Home > News > Enterprise-Wide Computing

Enterprise-Wide Computing

From Science
August 12, 1994

By Andrew Grimshaw

F or over thirty years science fiction writers have spun yarns featuring worldwide networks of interconnected computers that behave as a single entity. Until recently such fantasies have been just that. Technological changes are now occurring that may expand computational power just as the invention of desktop calculators and personal computers did. In the near future computationally demanding applications will no longer be executed primarily on supercomputers and single workstations dependent on local data sources. Instead enterprise-wide systems, and someday nationwide systems, will be used that consist of workstations, vector supercomputers, and parallel supercomputers connected by local and wide-area networks. Users will be presented the illusion of a single, very powerful computer, rather than a collection of disparate machines. The system will schedule application components on processors, manage data transfer, and provide communication and synchronization so as to dramatically improve application performance. Further, boundaries between computers will be invisible, as will the location of data and the failure of processors.
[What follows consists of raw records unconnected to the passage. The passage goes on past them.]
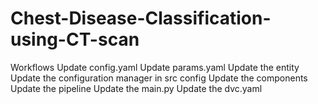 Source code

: # Chest-Disease-Classification-using-CT-scan
Workflows
Update config.yaml
Update params.yaml
Update the entity
Update the configuration manager in src config
Update the components
Update the pipeline
Update the main.py
Update the dvc.yaml


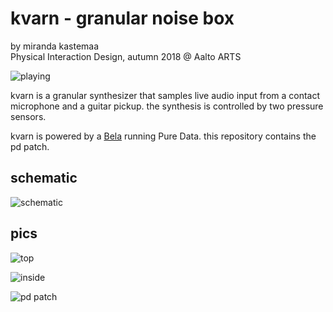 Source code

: # kvarn - granular noise box

by miranda kastemaa  
Physical Interaction Design, autumn 2018 @ Aalto ARTS

![playing](https://static.foldplop.com/misc/kvarn/playing.jpg)

kvarn is a granular synthesizer that samples live audio input from a contact microphone and a guitar pickup. the synthesis is controlled by two pressure sensors.

kvarn is powered by a [Bela](https://bela.io/) running Pure Data. this repository contains the pd patch.

## schematic

![schematic](https://static.foldplop.com/misc/kvarn/schematic.png)

## pics

![top](https://static.foldplop.com/misc/kvarn/top.jpg)

![inside](https://static.foldplop.com/misc/kvarn/inside.jpg)

![pd patch](https://static.foldplop.com/misc/kvarn/pd.png)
To illustrate the concept of an enterprise-wide system, first consider the workstation or personal computer on your desk. By itself it can execute applications at a rate that is loosely a function of its cost, manipulate local data stored on local disks, and make printouts on local printers. Sharing of resources with other users is minimal and difficult. If your workstation is attached to a department-wide local area network (LAN), not only are the resources of your workstation available to you, but so are the network file system and network printers. This allows expensive hardware such as disks and printers to be shared, and allows data to be shared among users on the LAN. With department-wide systems, processor resources can be shared in a primitive fashion by remote login to other machines. To realize an enterprise-wide system, many department-wide systems within a larger organization, such as a university, company, or national lab, are connected, as are more powerful resources such as vector supercomputers and parallel machines. However, connection alone does not make an enterprise-wide system. If it did then we would have enterprise-wide systems today. To convert a collection of machines into an enterprise-wide system requires software that makes sharing resources such as databases and processor cycles as easy as sharing printers and files on a LAN; it is just that software that is now being developed.

more effective collaboration by putting coworkers in the same virtual workplace; higher application performance due to parallel execution and exploitation of off-site resources; improved access to data; improved productivity resulting from more effective collaboration; and a considerably simpler programming environment for the applications programmers.

Three key technological changes make enterprise-wide computing possible. The first is the much heralded information superhighway or national information infrastructure (NII) and the gigabit (10^9 bits/second) networks which are its backbone. These networks can carry orders of magnitude more data than current systems. The effect is to "shrink the distance" between computers connected by the network. This, in turn, lowers the cost of computer-to-computer communication, enabling computers to more easily exchange both information and work to be performed.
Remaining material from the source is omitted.